Sus ki aşk padişahı, bir acayip Rüstem (Girdiği savaşları kazanan İranlı yiğit gibi)’dir.

Sevgilimin sakilik etmesini (Ruhuma Allah sevgisi, Allah nuru saçmasını), dudaklarının şarabını (Hiç duyulmamış Allah sözlerini) sunmasını istiyorum;
Mahmur nergise benzeyen (Dalgın bakışlı) gözlerinin de sarhoşluk etmesini (Dalgınlık içinde olmasını) diliyorum.

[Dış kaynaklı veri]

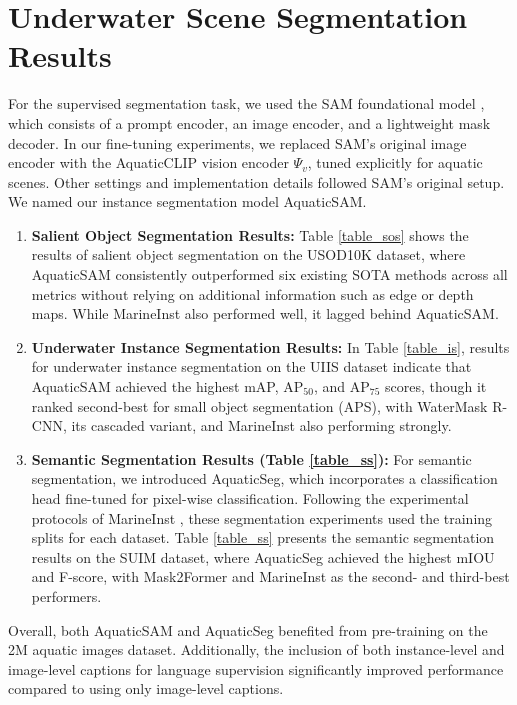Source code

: \section{Underwater Scene Segmentation Results}
\label{segmentation}
For the supervised segmentation task, we used the SAM foundational model \cite{Kirillov_2023_ICCV_SAM}, which consists of a prompt encoder, an image encoder, and a lightweight mask decoder. 
In our fine-tuning experiments, we replaced SAM’s original image encoder with the AquaticCLIP vision encoder $\Psi_{v}$, tuned explicitly for aquatic scenes. 
Other settings and implementation details followed SAM’s original setup. 
We named our instance segmentation model AquaticSAM.

\begin{enumerate}
    \item \textbf{Salient Object Segmentation Results:} Table \ref{table_sos} shows the results of salient object segmentation on the USOD10K \cite{usod10k} dataset, where AquaticSAM consistently outperformed six existing SOTA methods across all metrics without relying on additional information such as edge or depth maps. 
While MarineInst also performed well, it lagged behind AquaticSAM. 

\item \textbf{Underwater Instance Segmentation Results:} In Table \ref{table_is}, results for underwater instance segmentation on the UIIS \cite{Lian_2023_ICCV} dataset indicate that AquaticSAM achieved the highest mAP, AP$_{50}$, and AP$_{75}$ scores, though it ranked second-best for small object segmentation (APS), with WaterMask R-CNN, its cascaded variant, and MarineInst also performing strongly.

\item \textbf{Semantic Segmentation Results (Table \ref{table_ss}):} For semantic segmentation, we introduced AquaticSeg, which incorporates a classification head fine-tuned for pixel-wise classification. 
Following the experimental protocols of MarineInst \cite{ziqiang2024marineinst}, these segmentation experiments used the training splits for each dataset. 
Table \ref{table_ss} presents the semantic segmentation results on the SUIM \cite{islam2020suim} dataset, where AquaticSeg achieved the highest mIOU and F-score, with Mask2Former and MarineInst as the second- and third-best performers.
\end{enumerate}

\noindent Overall, both AquaticSAM and AquaticSeg benefited from pre-training on the 2M aquatic images dataset. 
Additionally, the inclusion of both instance-level and image-level captions for language supervision significantly improved performance compared to using only image-level captions.




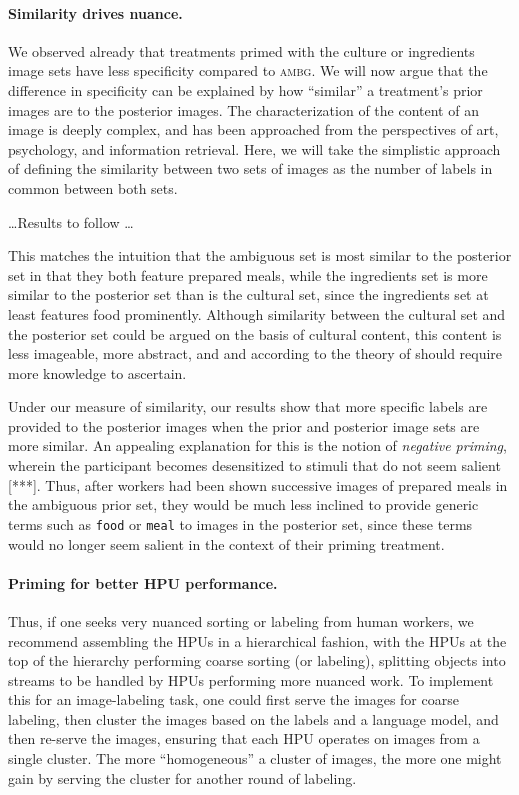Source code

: \documentclass[a4paper]{report}
\begin{document}
\paragraph{Similarity drives nuance.}
We observed already that treatments primed with the 
culture or ingredients image sets have less specificity compared to 
\textsc{ambg}.  We will now argue that the difference in specificity
can be explained by how ``similar'' a treatment's prior 
images are to the posterior images. The characterization of the content of an 
image is deeply complex, and has been approached from the perspectives of art\cite{panofsky1939studies,shatford1986analyzing},
psychology\cite{Tversky1977327}, and information retrieval\cite{Jaimes20002}.  Here, we will take the simplistic 
approach of defining the similarity between two sets of images as the number of
labels in common between both sets.

\dots Results to follow \dots

This matches the intuition that the ambiguous set is most similar to the 
posterior set in that they both feature prepared meals, while the ingredients
set is more similar to the posterior set than is the cultural set, since the
ingredients set at least features food prominently.  Although similarity 
between the cultural set and the posterior set could be argued on the basis
of cultural content, this content is less imageable, more abstract, and
and according to the theory of \cite{Jaimes20002} should require more 
knowledge to ascertain.

Under our measure of similarity, our results show that
more specific labels are provided to the posterior images when the prior and
posterior image sets are more similar.
An appealing explanation for 
this is the notion of \textit{negative priming}, wherein the participant
becomes desensitized to stimuli that do not seem salient [***].  Thus, after 
workers had been shown successive images of prepared meals in the ambiguous
prior set, they would be much less inclined to provide generic terms such as 
\texttt{food} or 
\texttt{meal} to images in the posterior set, since these terms would no 
longer seem salient in the 
context of their priming treatment.  

\paragraph{Priming for better HPU performance.}
Thus, if one seeks very nuanced sorting or labeling from human workers, 
we recommend assembling the HPUs in a hierarchical fashion, with the 
HPUs at the top of the hierarchy performing coarse sorting (or labeling), 
splitting objects into streams to be handled by HPUs performing more nuanced 
work.  To implement this for an
image-labeling task, one could first serve the images for coarse labeling,
then cluster the images based on the labels and a language model, and then 
re-serve the images, ensuring that each HPU operates on images from a single 
cluster.  The more ``homogeneous'' a cluster of images, the more one might gain
by serving the cluster for another round of labeling.
\end{document}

                       ***   
DİVAN-I KEBİR 2 CİLT MEVLÂNÂ CELÂLEDDİN
Hazırlayan: Abdulbaki GÖLPINARLI
İstanbul REMZİ KİTABEVİ 93
                         ***
Neler öğrendik;
1.    Bir kişinin yanına vardığımızda biraz kendisini dinlediğimizde: bizde üzüntü, sıkıntı, perişanlık, anlaşılmayan, sonu ne olacağı bilinmeyen düşünceler oluşuyorsa o insanın gönlü karanlık olduğunu, dostluk kurulamayacak kişi olduğunu öğrendik.
2.    Bir kişinin yanına vardığımızda biraz kendisini dinlediğimizde: kolayca anlaşılacak derecede anlatıyorsa, kötülüklerden uzak, temiz, açık durumda bulunan, aydın, anlaşılır biçimde görünen kişinin aydınlık gönüle sahip olduğunu, dostluk kurulması gereken kişi olduğunu öğrendik.
3.    Aydın gönüllü kişiye hizmet ederek, ikram ederek yakınlaşmamız gerektiğini öğrendik.
4.    Aydınlık gönle sahip olmayan kişiden kaçıldığını öğrendik.
                            *
İşte böyle yaren;
Hiç kimsenin duymadı Allah sözlerini söyleyen bir kişiye yakın olmak ve bu sözlerle kendimizden geçmek isteğinde olmamız gerektiğini öğrendik, anladık.
Tanrı sözlerini söyleyen kişiyi bulmak için arayışımıza devam etmemiz gerektiğini öğrendik, anladık.